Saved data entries
^^^^^^^^^^^^^^^^

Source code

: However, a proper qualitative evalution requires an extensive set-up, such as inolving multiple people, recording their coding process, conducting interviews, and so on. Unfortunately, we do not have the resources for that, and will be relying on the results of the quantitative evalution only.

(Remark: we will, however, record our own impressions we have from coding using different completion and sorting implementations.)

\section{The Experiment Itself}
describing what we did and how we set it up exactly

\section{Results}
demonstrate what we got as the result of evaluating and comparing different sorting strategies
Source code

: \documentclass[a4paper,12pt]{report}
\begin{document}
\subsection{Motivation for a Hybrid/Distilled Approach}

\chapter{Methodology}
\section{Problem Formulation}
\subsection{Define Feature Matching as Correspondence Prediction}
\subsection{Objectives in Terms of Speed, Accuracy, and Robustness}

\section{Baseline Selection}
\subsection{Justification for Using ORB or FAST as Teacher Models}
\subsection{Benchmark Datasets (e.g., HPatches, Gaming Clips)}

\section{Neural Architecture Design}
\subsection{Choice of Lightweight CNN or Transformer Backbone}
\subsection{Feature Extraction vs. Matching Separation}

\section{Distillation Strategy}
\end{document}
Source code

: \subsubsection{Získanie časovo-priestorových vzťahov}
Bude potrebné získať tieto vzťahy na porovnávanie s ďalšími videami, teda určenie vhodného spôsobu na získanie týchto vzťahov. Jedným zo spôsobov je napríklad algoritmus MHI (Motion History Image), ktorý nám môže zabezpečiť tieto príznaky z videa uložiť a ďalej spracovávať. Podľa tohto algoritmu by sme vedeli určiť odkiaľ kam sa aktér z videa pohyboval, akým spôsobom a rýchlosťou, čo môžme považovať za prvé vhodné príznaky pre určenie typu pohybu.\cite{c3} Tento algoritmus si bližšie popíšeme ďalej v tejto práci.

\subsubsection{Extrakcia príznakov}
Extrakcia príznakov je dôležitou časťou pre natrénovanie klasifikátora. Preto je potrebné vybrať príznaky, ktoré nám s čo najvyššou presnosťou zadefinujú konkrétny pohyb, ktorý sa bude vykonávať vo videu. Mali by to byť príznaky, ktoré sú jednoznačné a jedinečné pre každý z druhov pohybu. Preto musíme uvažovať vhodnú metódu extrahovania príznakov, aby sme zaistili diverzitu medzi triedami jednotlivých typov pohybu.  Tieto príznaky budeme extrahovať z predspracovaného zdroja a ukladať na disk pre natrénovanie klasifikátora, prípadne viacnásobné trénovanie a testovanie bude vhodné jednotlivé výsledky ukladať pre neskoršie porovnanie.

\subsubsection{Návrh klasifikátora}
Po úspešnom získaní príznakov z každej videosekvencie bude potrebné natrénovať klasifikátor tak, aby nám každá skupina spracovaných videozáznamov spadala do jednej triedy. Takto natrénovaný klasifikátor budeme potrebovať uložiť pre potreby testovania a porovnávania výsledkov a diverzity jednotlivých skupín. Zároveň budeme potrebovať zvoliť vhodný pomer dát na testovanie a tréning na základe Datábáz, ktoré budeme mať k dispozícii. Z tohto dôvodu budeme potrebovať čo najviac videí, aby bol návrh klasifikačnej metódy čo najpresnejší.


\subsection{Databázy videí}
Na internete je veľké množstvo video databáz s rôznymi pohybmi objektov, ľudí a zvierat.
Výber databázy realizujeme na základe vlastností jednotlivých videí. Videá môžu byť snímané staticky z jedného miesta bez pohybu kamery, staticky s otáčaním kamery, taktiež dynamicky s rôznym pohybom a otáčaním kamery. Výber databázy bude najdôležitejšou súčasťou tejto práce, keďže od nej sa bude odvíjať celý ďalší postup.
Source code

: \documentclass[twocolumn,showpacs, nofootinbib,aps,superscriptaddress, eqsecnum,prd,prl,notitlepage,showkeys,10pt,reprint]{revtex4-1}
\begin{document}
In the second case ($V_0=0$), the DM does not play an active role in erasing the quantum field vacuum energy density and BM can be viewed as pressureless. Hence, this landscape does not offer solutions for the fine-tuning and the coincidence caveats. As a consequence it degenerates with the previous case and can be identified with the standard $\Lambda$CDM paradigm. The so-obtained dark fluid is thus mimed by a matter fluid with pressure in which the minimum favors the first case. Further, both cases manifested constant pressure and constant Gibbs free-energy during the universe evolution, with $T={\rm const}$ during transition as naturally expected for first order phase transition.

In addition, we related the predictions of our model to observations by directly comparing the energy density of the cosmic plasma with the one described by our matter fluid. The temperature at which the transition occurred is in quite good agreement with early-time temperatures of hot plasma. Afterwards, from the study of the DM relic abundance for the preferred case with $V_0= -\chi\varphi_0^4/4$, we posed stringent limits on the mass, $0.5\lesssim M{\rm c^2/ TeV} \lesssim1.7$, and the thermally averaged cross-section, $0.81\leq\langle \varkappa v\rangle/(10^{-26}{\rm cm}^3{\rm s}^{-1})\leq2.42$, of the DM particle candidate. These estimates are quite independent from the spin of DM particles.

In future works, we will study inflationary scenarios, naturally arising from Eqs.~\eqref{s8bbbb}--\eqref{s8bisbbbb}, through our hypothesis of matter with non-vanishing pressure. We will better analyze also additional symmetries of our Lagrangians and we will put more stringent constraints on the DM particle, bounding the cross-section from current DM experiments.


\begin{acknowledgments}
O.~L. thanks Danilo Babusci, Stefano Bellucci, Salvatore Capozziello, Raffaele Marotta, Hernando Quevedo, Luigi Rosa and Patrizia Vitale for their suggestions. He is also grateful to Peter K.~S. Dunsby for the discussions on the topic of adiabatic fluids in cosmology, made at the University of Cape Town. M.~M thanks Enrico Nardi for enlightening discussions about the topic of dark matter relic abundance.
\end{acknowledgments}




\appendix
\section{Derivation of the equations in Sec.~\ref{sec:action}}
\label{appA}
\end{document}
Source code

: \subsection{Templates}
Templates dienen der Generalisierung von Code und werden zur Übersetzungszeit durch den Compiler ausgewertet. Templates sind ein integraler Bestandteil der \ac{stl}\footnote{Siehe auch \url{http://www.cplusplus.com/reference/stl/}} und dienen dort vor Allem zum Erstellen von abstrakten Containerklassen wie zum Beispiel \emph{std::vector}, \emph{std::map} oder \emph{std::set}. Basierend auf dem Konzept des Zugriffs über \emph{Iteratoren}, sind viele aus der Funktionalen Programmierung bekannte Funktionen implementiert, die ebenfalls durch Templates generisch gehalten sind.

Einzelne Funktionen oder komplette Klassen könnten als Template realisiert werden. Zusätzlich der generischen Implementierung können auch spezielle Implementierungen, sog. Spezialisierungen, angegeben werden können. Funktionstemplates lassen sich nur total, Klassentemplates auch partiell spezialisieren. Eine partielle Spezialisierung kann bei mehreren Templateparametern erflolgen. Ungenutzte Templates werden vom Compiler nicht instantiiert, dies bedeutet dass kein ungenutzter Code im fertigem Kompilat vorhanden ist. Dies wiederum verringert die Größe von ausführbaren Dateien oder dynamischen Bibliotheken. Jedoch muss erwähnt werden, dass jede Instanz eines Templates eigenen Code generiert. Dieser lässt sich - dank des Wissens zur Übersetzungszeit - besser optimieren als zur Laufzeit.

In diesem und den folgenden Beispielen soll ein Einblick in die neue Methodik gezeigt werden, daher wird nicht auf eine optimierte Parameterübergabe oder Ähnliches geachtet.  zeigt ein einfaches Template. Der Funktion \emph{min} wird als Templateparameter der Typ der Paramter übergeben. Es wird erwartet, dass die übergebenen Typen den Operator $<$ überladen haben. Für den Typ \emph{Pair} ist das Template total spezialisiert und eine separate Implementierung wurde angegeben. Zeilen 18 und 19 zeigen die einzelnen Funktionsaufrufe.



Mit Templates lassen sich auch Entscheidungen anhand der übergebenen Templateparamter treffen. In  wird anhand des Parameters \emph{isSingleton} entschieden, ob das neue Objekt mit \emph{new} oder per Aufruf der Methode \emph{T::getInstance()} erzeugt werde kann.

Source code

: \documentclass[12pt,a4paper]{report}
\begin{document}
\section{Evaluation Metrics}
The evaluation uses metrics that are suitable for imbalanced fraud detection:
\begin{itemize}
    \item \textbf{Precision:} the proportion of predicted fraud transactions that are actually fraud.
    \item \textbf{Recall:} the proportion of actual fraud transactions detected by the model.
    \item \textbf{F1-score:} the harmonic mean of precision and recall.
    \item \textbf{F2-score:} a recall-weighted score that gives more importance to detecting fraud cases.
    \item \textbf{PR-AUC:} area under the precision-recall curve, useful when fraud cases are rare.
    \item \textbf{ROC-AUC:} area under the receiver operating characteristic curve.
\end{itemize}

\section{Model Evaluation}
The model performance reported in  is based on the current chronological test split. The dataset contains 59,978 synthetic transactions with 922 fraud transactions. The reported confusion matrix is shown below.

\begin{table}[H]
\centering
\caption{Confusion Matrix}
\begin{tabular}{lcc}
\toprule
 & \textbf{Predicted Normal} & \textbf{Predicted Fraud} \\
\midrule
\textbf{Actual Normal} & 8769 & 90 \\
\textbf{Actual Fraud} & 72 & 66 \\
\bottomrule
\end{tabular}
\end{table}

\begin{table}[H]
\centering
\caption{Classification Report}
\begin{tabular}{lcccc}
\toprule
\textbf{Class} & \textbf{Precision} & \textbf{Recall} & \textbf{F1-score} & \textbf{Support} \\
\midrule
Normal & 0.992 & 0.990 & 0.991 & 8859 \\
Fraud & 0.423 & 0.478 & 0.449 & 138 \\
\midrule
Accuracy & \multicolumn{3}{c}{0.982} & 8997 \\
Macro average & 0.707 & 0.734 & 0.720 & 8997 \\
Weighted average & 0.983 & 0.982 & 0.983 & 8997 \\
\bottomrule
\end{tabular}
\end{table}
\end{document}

^^^^^^^^^^^^^^^^

### EXERCISE REQUIREMENTS:
For this exercise, copy every line of the data that holds "under".

### PROBLEM SOLUTION:
    \item \textbf{PR-AUC:} area under the precision-recall curve, useful when fraud cases are rare.
    \item \textbf{ROC-AUC:} area under the receiver operating characteristic curve.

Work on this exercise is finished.